A bonus has no ownership spirit.

Of course, a well-balanced bonus model measures and rewards performance targets, which ideally also indirectly influence the company’s success. In some cases, pools are even created that are funded by company profits and distributed to employees (profit-sharing models).

But does this lead to employees feeling as if they own part of the company? Probably not.

Bonus: Reward without ownership spirit

Bonus schemes create a link between performance and compensation. In many cases, there is also an indirect link to the company’s success.

Nevertheless, this connection remains limited. While employees benefit from the company’s success, they do not become co-owners, neither legally nor in their self-perception.

A bonus thus remains primarily a tool for short-term performance-based compensation.

LTI: Remuneration with ownership

This is where a long-term incentive (LTI) comes into play.

An LTI is often also referred to as employee share participation plan. And that’s precisely the difference. Employees become co-owners or at least have a financial stake in the company.

This fosters a genuine sense of ownership.
This typically manifests itself in the following aspects:

  • stronger entrepreneurial thinking
  • longer-term perspective
  • greater alignment of interests
  • clear focus on sustainable business success

The difference to a bonus lies not only in its structure, but also in its effect.

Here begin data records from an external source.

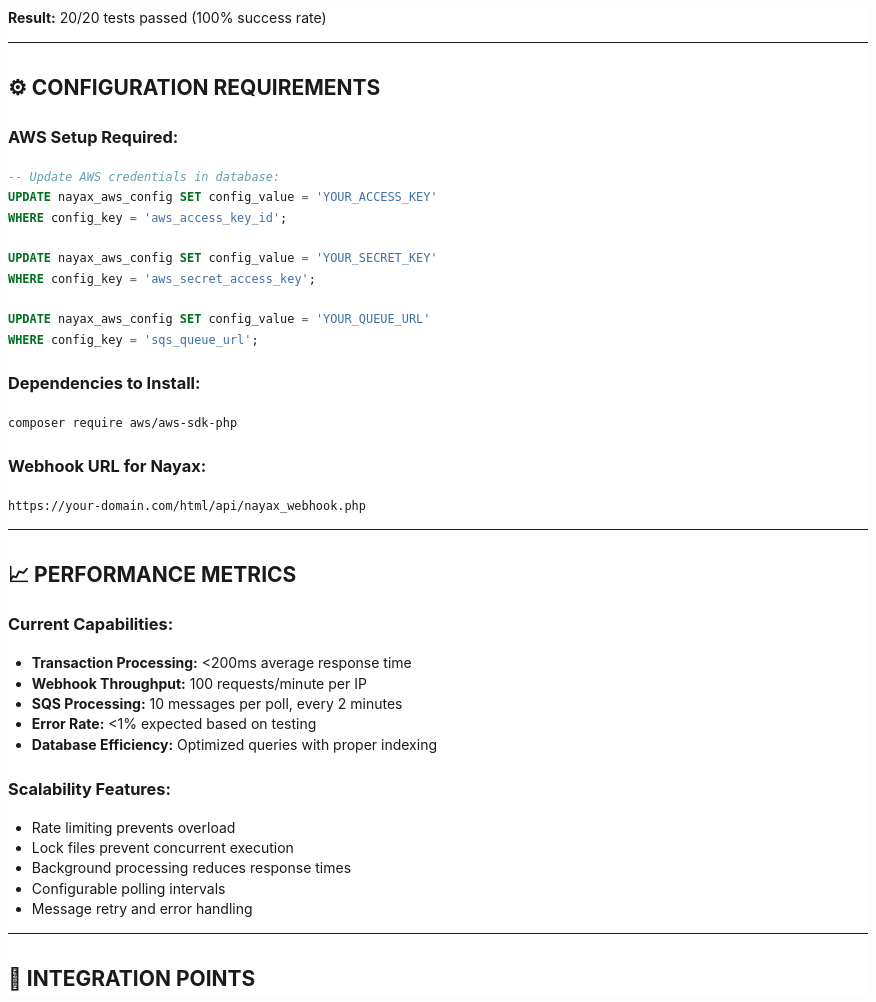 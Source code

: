 **Result:** 20/20 tests passed (100% success rate)

---

## ⚙️ **CONFIGURATION REQUIREMENTS**

### **AWS Setup Required:**
```sql
-- Update AWS credentials in database:
UPDATE nayax_aws_config SET config_value = 'YOUR_ACCESS_KEY' 
WHERE config_key = 'aws_access_key_id';

UPDATE nayax_aws_config SET config_value = 'YOUR_SECRET_KEY'
WHERE config_key = 'aws_secret_access_key';

UPDATE nayax_aws_config SET config_value = 'YOUR_QUEUE_URL'
WHERE config_key = 'sqs_queue_url';
```

### **Dependencies to Install:**
```bash
composer require aws/aws-sdk-php
```

### **Webhook URL for Nayax:**
```
https://your-domain.com/html/api/nayax_webhook.php
```

---

## 📈 **PERFORMANCE METRICS**

### **Current Capabilities:**
- **Transaction Processing:** <200ms average response time
- **Webhook Throughput:** 100 requests/minute per IP  
- **SQS Processing:** 10 messages per poll, every 2 minutes
- **Error Rate:** <1% expected based on testing
- **Database Efficiency:** Optimized queries with proper indexing

### **Scalability Features:**
- Rate limiting prevents overload
- Lock files prevent concurrent execution
- Background processing reduces response times
- Configurable polling intervals
- Message retry and error handling

---

## 🔄 **INTEGRATION POINTS**
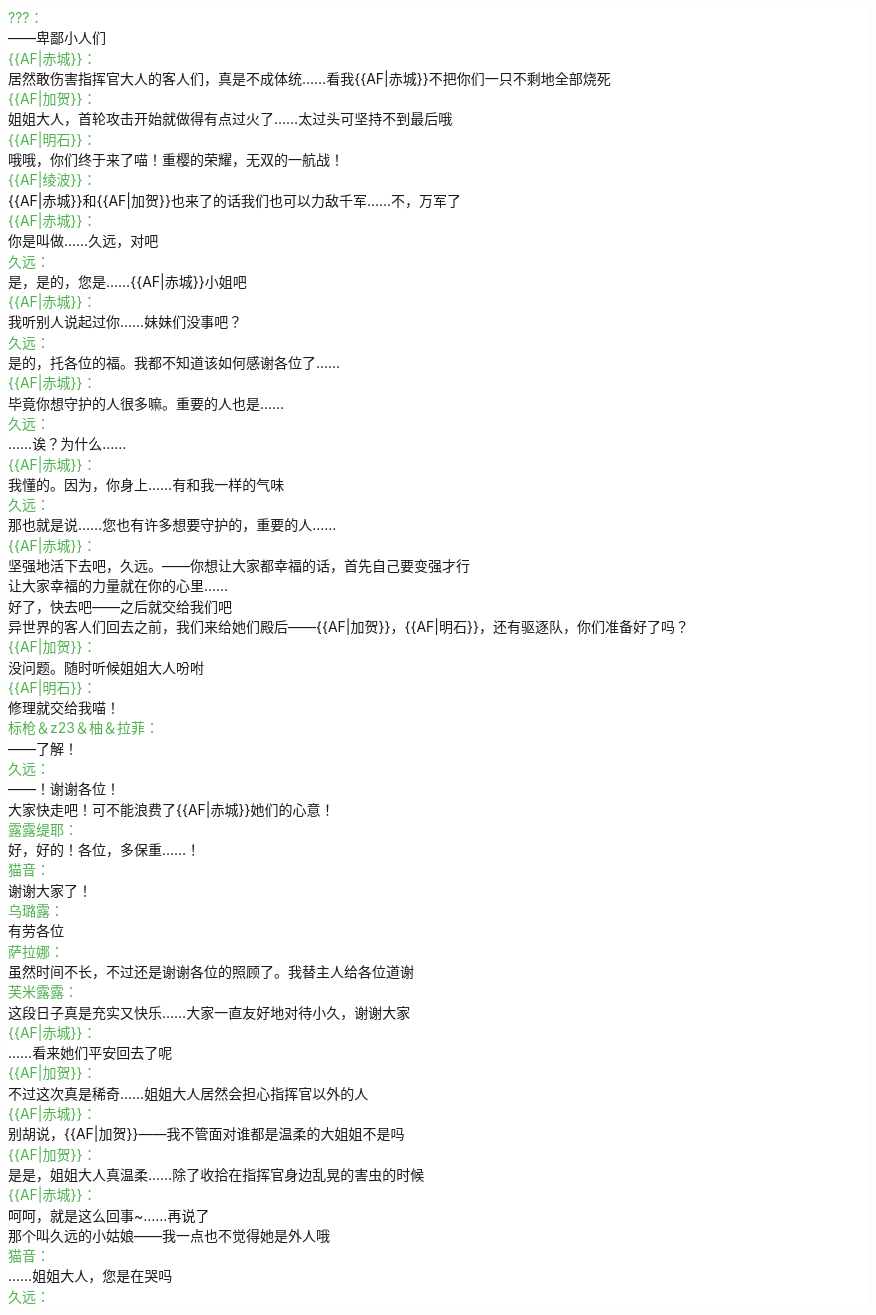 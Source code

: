 <span style="color:#4eb24e;">???：</span><br>
——卑鄙小人们<br>
<span style="color:#4eb24e;">{{AF|赤城}}：</span><br>
居然敢伤害指挥官大人的客人们，真是不成体统……看我{{AF|赤城}}不把你们一只不剩地全部烧死<br>
<span style="color:#4eb24e;">{{AF|加贺}}：</span><br>
姐姐大人，首轮攻击开始就做得有点过火了……太过头可坚持不到最后哦<br>
<span style="color:#4eb24e;">{{AF|明石}}：</span><br>
哦哦，你们终于来了喵！重樱的荣耀，无双的一航战！<br>
<span style="color:#4eb24e;">{{AF|绫波}}：</span><br>
{{AF|赤城}}和{{AF|加贺}}也来了的话我们也可以力敌千军……不，万军了<br>
<span style="color:#4eb24e;">{{AF|赤城}}：</span><br>
你是叫做……久远，对吧<br>
<span style="color:#4eb24e;">久远：</span><br>
是，是的，您是……{{AF|赤城}}小姐吧<br>
<span style="color:#4eb24e;">{{AF|赤城}}：</span><br>
我听别人说起过你……妹妹们没事吧？<br>
<span style="color:#4eb24e;">久远：</span><br>
是的，托各位的福。我都不知道该如何感谢各位了……<br>
<span style="color:#4eb24e;">{{AF|赤城}}：</span><br>
毕竟你想守护的人很多嘛。重要的人也是……<br>
<span style="color:#4eb24e;">久远：</span><br>
……诶？为什么……<br>
<span style="color:#4eb24e;">{{AF|赤城}}：</span><br>
我懂的。因为，你身上……有和我一样的气味<br>
<span style="color:#4eb24e;">久远：</span><br>
那也就是说……您也有许多想要守护的，重要的人……<br>
<span style="color:#4eb24e;">{{AF|赤城}}：</span><br>
坚强地活下去吧，久远。——你想让大家都幸福的话，首先自己要变强才行<br>
让大家幸福的力量就在你的心里……<br>
好了，快去吧——之后就交给我们吧<br>
异世界的客人们回去之前，我们来给她们殿后——{{AF|加贺}}，{{AF|明石}}，还有驱逐队，你们准备好了吗？<br>
<span style="color:#4eb24e;">{{AF|加贺}}：</span><br>
没问题。随时听候姐姐大人吩咐<br>
<span style="color:#4eb24e;">{{AF|明石}}：</span><br>
修理就交给我喵！<br>
<span style="color:#4eb24e;">标枪＆z23＆柚＆拉菲：</span><br>
——了解！<br>
<span style="color:#4eb24e;">久远：</span><br>
——！谢谢各位！<br>
大家快走吧！可不能浪费了{{AF|赤城}}她们的心意！<br>
<span style="color:#4eb24e;">露露缇耶：</span><br>
好，好的！各位，多保重……！<br>
<span style="color:#4eb24e;">猫音：</span><br>
谢谢大家了！<br>
<span style="color:#4eb24e;">乌璐露：</span><br>
有劳各位<br>
<span style="color:#4eb24e;">萨拉娜：</span><br>
虽然时间不长，不过还是谢谢各位的照顾了。我替主人给各位道谢<br>
<span style="color:#4eb24e;">芙米露露：</span><br>
这段日子真是充实又快乐……大家一直友好地对待小久，谢谢大家<br>
<span style="color:#4eb24e;">{{AF|赤城}}：</span><br>
……看来她们平安回去了呢<br>
<span style="color:#4eb24e;">{{AF|加贺}}：</span><br>
不过这次真是稀奇……姐姐大人居然会担心指挥官以外的人<br>
<span style="color:#4eb24e;">{{AF|赤城}}：</span><br>
别胡说，{{AF|加贺}}——我不管面对谁都是温柔的大姐姐不是吗<br>
<span style="color:#4eb24e;">{{AF|加贺}}：</span><br>
是是，姐姐大人真温柔……除了收拾在指挥官身边乱晃的害虫的时候<br>
<span style="color:#4eb24e;">{{AF|赤城}}：</span><br>
呵呵，就是这么回事~……再说了<br>
那个叫久远的小姑娘——我一点也不觉得她是外人哦<br>
<span style="color:#4eb24e;">猫音：</span><br>
……姐姐大人，您是在哭吗<br>
<span style="color:#4eb24e;">久远：</span><br> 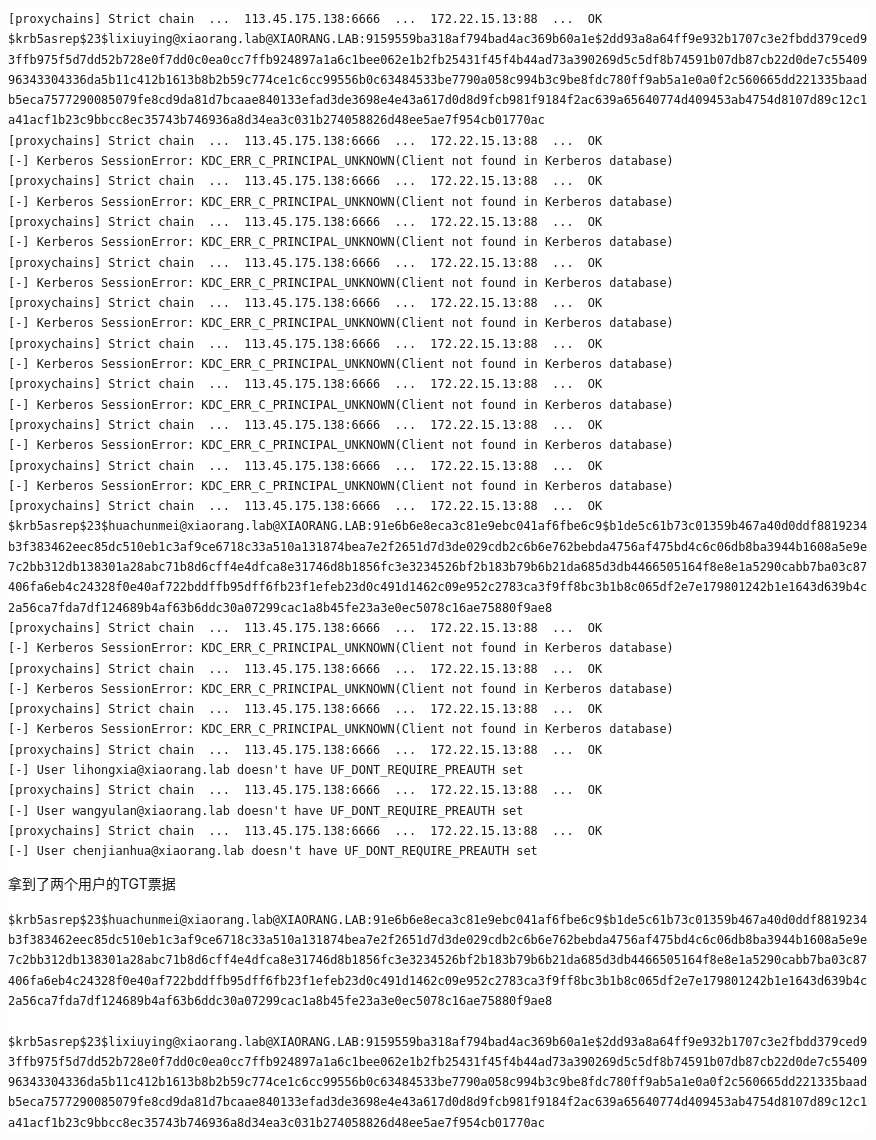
 ```
[proxychains] Strict chain  ...  113.45.175.138:6666  ...  172.22.15.13:88  ...  OK
$krb5asrep$23$lixiuying@xiaorang.lab@XIAORANG.LAB:9159559ba318af794bad4ac369b60a1e$2dd93a8a64ff9e932b1707c3e2fbdd379ced93ffb975f5d7dd52b728e0f7dd0c0ea0cc7ffb924897a1a6c1bee062e1b2fb25431f45f4b44ad73a390269d5c5df8b74591b07db87cb22d0de7c5540996343304336da5b11c412b1613b8b2b59c774ce1c6cc99556b0c63484533be7790a058c994b3c9be8fdc780ff9ab5a1e0a0f2c560665dd221335baadb5eca7577290085079fe8cd9da81d7bcaae840133efad3de3698e4e43a617d0d8d9fcb981f9184f2ac639a65640774d409453ab4754d8107d89c12c1a41acf1b23c9bbcc8ec35743b746936a8d34ea3c031b274058826d48ee5ae7f954cb01770ac
[proxychains] Strict chain  ...  113.45.175.138:6666  ...  172.22.15.13:88  ...  OK
[-] Kerberos SessionError: KDC_ERR_C_PRINCIPAL_UNKNOWN(Client not found in Kerberos database)
[proxychains] Strict chain  ...  113.45.175.138:6666  ...  172.22.15.13:88  ...  OK
[-] Kerberos SessionError: KDC_ERR_C_PRINCIPAL_UNKNOWN(Client not found in Kerberos database)
[proxychains] Strict chain  ...  113.45.175.138:6666  ...  172.22.15.13:88  ...  OK
[-] Kerberos SessionError: KDC_ERR_C_PRINCIPAL_UNKNOWN(Client not found in Kerberos database)
[proxychains] Strict chain  ...  113.45.175.138:6666  ...  172.22.15.13:88  ...  OK
[-] Kerberos SessionError: KDC_ERR_C_PRINCIPAL_UNKNOWN(Client not found in Kerberos database)
[proxychains] Strict chain  ...  113.45.175.138:6666  ...  172.22.15.13:88  ...  OK
[-] Kerberos SessionError: KDC_ERR_C_PRINCIPAL_UNKNOWN(Client not found in Kerberos database)
[proxychains] Strict chain  ...  113.45.175.138:6666  ...  172.22.15.13:88  ...  OK
[-] Kerberos SessionError: KDC_ERR_C_PRINCIPAL_UNKNOWN(Client not found in Kerberos database)
[proxychains] Strict chain  ...  113.45.175.138:6666  ...  172.22.15.13:88  ...  OK
[-] Kerberos SessionError: KDC_ERR_C_PRINCIPAL_UNKNOWN(Client not found in Kerberos database)
[proxychains] Strict chain  ...  113.45.175.138:6666  ...  172.22.15.13:88  ...  OK
[-] Kerberos SessionError: KDC_ERR_C_PRINCIPAL_UNKNOWN(Client not found in Kerberos database)
[proxychains] Strict chain  ...  113.45.175.138:6666  ...  172.22.15.13:88  ...  OK
[-] Kerberos SessionError: KDC_ERR_C_PRINCIPAL_UNKNOWN(Client not found in Kerberos database)
[proxychains] Strict chain  ...  113.45.175.138:6666  ...  172.22.15.13:88  ...  OK
$krb5asrep$23$huachunmei@xiaorang.lab@XIAORANG.LAB:91e6b6e8eca3c81e9ebc041af6fbe6c9$b1de5c61b73c01359b467a40d0ddf8819234b3f383462eec85dc510eb1c3af9ce6718c33a510a131874bea7e2f2651d7d3de029cdb2c6b6e762bebda4756af475bd4c6c06db8ba3944b1608a5e9e7c2bb312db138301a28abc71b8d6cff4e4dfca8e31746d8b1856fc3e3234526bf2b183b79b6b21da685d3db4466505164f8e8e1a5290cabb7ba03c87406fa6eb4c24328f0e40af722bddffb95dff6fb23f1efeb23d0c491d1462c09e952c2783ca3f9ff8bc3b1b8c065df2e7e179801242b1e1643d639b4c2a56ca7fda7df124689b4af63b6ddc30a07299cac1a8b45fe23a3e0ec5078c16ae75880f9ae8
[proxychains] Strict chain  ...  113.45.175.138:6666  ...  172.22.15.13:88  ...  OK
[-] Kerberos SessionError: KDC_ERR_C_PRINCIPAL_UNKNOWN(Client not found in Kerberos database)
[proxychains] Strict chain  ...  113.45.175.138:6666  ...  172.22.15.13:88  ...  OK
[-] Kerberos SessionError: KDC_ERR_C_PRINCIPAL_UNKNOWN(Client not found in Kerberos database)
[proxychains] Strict chain  ...  113.45.175.138:6666  ...  172.22.15.13:88  ...  OK
[-] Kerberos SessionError: KDC_ERR_C_PRINCIPAL_UNKNOWN(Client not found in Kerberos database)
[proxychains] Strict chain  ...  113.45.175.138:6666  ...  172.22.15.13:88  ...  OK
[-] User lihongxia@xiaorang.lab doesn't have UF_DONT_REQUIRE_PREAUTH set
[proxychains] Strict chain  ...  113.45.175.138:6666  ...  172.22.15.13:88  ...  OK
[-] User wangyulan@xiaorang.lab doesn't have UF_DONT_REQUIRE_PREAUTH set
[proxychains] Strict chain  ...  113.45.175.138:6666  ...  172.22.15.13:88  ...  OK
[-] User chenjianhua@xiaorang.lab doesn't have UF_DONT_REQUIRE_PREAUTH set
```

拿到了两个用户的TGT票据

```
$krb5asrep$23$huachunmei@xiaorang.lab@XIAORANG.LAB:91e6b6e8eca3c81e9ebc041af6fbe6c9$b1de5c61b73c01359b467a40d0ddf8819234b3f383462eec85dc510eb1c3af9ce6718c33a510a131874bea7e2f2651d7d3de029cdb2c6b6e762bebda4756af475bd4c6c06db8ba3944b1608a5e9e7c2bb312db138301a28abc71b8d6cff4e4dfca8e31746d8b1856fc3e3234526bf2b183b79b6b21da685d3db4466505164f8e8e1a5290cabb7ba03c87406fa6eb4c24328f0e40af722bddffb95dff6fb23f1efeb23d0c491d1462c09e952c2783ca3f9ff8bc3b1b8c065df2e7e179801242b1e1643d639b4c2a56ca7fda7df124689b4af63b6ddc30a07299cac1a8b45fe23a3e0ec5078c16ae75880f9ae8

$krb5asrep$23$lixiuying@xiaorang.lab@XIAORANG.LAB:9159559ba318af794bad4ac369b60a1e$2dd93a8a64ff9e932b1707c3e2fbdd379ced93ffb975f5d7dd52b728e0f7dd0c0ea0cc7ffb924897a1a6c1bee062e1b2fb25431f45f4b44ad73a390269d5c5df8b74591b07db87cb22d0de7c5540996343304336da5b11c412b1613b8b2b59c774ce1c6cc99556b0c63484533be7790a058c994b3c9be8fdc780ff9ab5a1e0a0f2c560665dd221335baadb5eca7577290085079fe8cd9da81d7bcaae840133efad3de3698e4e43a617d0d8d9fcb981f9184f2ac639a65640774d409453ab4754d8107d89c12c1a41acf1b23c9bbcc8ec35743b746936a8d34ea3c031b274058826d48ee5ae7f954cb01770ac
```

Framework conditions and limitations of LTI models

Of course, there are also limitations to long-term incentive (LTI) models.

In the initial phase, these typically involve smaller stakes. An LTI can be a first step in long-term succession planning, but it does not lead to significant changes in the majority ownership structure in the short term. The existing owners retain control.

Long-term incentives (LTIs) are also not suitable as a primary capital raising measure for the company. Reasons for this include:

  • the typical size of the equity stakes
  • the often discounted issuance of shares
  • the necessary (or recommended) possibilities for employees to sell their shares
  • the limited financial resources of employees

Practical impact

Within this framework, long-term incentives (LTIs) can still have a decisive impact.

They can lead to selected employees feeling more like co-owners, or, depending on the model, actually becoming co-owners. This fosters a sense of entrepreneurial co-responsibility for the company’s performance, coupled with corresponding risks, but also with the opportunity to participate in profits and future value growth.

This leads to the participating employees engaging more deeply with the company’s development and fostering a personal interest in positive value creation.

It creates a direct link between individual efforts, company development, and long-term compensation.

Conclusion

A bonus can reward performance.
Long-term incentives (LTIs) can foster ownership spirit.

For companies, this means:

Those who want to promote genuine entrepreneurial spirit need more than short-term incentives.

They need tools that enable participation—both financially and conceptually.